The task –
Copy out exactly the stretch of the listing below that begins at the line containing "#### Software Installation" and ends at the line containing "3v DC accuracy.", and copy nothing outside it.

(Source material Opens)

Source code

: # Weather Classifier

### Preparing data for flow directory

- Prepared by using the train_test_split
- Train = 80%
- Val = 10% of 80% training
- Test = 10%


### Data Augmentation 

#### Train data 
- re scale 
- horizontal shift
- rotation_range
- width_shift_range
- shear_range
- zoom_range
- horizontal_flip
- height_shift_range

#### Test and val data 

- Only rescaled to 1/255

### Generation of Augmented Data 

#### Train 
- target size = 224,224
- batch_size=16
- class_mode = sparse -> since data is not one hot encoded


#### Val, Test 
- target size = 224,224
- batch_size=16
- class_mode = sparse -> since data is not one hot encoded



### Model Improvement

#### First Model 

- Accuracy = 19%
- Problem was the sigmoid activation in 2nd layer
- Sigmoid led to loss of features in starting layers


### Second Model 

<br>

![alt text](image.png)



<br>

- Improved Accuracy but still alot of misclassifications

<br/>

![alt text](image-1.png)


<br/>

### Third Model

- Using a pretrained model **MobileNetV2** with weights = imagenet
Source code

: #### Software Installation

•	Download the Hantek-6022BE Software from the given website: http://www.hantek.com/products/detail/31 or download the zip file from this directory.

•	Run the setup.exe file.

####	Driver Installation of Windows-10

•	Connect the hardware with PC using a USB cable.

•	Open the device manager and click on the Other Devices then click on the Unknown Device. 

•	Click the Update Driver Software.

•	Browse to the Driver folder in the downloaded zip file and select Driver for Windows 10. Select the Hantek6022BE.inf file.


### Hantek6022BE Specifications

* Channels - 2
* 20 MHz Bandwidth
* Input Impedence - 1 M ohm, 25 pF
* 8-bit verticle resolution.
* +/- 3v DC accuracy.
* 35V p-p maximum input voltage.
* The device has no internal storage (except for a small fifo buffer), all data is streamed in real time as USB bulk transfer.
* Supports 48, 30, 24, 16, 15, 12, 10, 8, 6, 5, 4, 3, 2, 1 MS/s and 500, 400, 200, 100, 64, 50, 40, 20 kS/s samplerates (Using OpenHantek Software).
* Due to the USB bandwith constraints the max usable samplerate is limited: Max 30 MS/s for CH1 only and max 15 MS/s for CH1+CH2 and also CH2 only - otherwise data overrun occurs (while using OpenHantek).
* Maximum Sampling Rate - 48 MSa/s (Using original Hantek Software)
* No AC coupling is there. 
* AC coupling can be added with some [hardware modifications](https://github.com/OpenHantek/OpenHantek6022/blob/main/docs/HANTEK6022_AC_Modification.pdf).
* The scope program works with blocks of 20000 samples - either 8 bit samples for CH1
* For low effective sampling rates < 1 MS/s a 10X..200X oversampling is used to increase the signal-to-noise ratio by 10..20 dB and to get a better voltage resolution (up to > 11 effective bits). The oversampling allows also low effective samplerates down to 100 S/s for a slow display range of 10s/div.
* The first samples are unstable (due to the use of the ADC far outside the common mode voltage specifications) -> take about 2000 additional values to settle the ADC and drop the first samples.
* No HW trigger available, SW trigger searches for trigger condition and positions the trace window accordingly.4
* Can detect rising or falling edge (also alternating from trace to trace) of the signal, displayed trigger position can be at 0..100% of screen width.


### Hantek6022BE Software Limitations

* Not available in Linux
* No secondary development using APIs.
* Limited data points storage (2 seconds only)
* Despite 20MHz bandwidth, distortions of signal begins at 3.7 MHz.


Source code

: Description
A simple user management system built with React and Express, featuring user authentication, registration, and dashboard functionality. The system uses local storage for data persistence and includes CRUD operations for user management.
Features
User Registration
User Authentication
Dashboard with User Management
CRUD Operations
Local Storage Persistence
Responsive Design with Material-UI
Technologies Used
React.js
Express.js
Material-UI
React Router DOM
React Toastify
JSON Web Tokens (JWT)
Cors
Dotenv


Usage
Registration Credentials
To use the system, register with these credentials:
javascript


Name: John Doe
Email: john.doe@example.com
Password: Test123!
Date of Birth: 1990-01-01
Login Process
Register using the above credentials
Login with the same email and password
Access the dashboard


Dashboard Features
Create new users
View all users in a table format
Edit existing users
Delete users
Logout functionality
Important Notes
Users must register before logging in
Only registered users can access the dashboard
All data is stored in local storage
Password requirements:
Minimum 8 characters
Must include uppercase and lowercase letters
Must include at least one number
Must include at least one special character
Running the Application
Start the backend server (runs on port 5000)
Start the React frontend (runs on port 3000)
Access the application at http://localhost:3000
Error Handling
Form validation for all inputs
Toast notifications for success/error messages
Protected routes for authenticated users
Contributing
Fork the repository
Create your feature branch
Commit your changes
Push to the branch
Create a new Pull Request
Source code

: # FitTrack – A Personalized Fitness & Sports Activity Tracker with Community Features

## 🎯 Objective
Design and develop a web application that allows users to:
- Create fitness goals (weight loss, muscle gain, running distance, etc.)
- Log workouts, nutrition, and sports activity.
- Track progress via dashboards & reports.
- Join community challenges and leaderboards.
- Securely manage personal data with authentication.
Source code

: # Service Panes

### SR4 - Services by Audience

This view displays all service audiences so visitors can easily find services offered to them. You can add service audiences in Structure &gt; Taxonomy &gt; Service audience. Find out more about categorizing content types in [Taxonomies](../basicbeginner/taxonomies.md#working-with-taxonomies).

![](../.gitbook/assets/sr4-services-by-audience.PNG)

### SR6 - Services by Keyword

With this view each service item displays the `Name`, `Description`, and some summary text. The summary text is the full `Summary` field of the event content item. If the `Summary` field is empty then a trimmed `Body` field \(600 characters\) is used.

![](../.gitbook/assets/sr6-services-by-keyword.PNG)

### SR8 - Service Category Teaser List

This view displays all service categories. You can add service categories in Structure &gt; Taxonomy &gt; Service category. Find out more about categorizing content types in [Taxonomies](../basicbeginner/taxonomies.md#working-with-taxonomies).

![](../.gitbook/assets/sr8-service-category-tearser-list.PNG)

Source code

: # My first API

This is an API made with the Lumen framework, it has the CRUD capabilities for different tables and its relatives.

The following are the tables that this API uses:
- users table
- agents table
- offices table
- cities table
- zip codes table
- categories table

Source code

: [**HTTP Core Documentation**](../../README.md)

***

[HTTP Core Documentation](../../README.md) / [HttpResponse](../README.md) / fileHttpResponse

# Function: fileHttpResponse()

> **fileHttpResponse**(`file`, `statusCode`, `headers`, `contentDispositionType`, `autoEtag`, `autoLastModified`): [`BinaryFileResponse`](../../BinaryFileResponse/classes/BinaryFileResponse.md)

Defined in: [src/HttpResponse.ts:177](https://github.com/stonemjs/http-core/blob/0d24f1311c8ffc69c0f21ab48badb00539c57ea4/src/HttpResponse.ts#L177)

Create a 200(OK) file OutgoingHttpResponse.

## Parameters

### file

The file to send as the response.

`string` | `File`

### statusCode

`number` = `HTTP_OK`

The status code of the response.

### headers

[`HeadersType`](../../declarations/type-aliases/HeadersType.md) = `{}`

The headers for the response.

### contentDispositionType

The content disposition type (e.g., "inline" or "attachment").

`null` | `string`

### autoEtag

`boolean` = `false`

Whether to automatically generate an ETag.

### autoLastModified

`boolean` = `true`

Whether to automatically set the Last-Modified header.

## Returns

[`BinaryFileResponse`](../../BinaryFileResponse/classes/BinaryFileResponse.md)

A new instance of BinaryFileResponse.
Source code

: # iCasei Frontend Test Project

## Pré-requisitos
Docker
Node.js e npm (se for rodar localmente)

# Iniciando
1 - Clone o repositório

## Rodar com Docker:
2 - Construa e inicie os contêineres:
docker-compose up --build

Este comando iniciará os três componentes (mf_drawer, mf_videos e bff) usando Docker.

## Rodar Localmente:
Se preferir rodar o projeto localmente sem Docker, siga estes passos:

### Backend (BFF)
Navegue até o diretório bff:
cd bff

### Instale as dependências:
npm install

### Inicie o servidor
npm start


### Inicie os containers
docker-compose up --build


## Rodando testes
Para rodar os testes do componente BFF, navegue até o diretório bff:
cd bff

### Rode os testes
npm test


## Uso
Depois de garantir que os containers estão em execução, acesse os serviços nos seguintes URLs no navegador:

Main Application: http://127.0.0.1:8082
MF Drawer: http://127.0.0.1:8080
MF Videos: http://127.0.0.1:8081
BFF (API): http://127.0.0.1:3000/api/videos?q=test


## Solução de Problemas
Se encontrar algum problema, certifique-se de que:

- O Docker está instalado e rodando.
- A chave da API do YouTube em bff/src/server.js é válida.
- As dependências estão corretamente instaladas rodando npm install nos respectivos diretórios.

(Source material Closes)

Written reply –
: #### Software Installation

•	Download the Hantek-6022BE Software from the given website: http://www.hantek.com/products/detail/31 or download the zip file from this directory.

•	Run the setup.exe file.

####	Driver Installation of Windows-10

•	Connect the hardware with PC using a USB cable.

•	Open the device manager and click on the Other Devices then click on the Unknown Device. 

•	Click the Update Driver Software.

•	Browse to the Driver folder in the downloaded zip file and select Driver for Windows 10. Select the Hantek6022BE.inf file.


### Hantek6022BE Specifications

* Channels - 2
* 20 MHz Bandwidth
* Input Impedence - 1 M ohm, 25 pF
* 8-bit verticle resolution.
* +/- 3v DC accuracy.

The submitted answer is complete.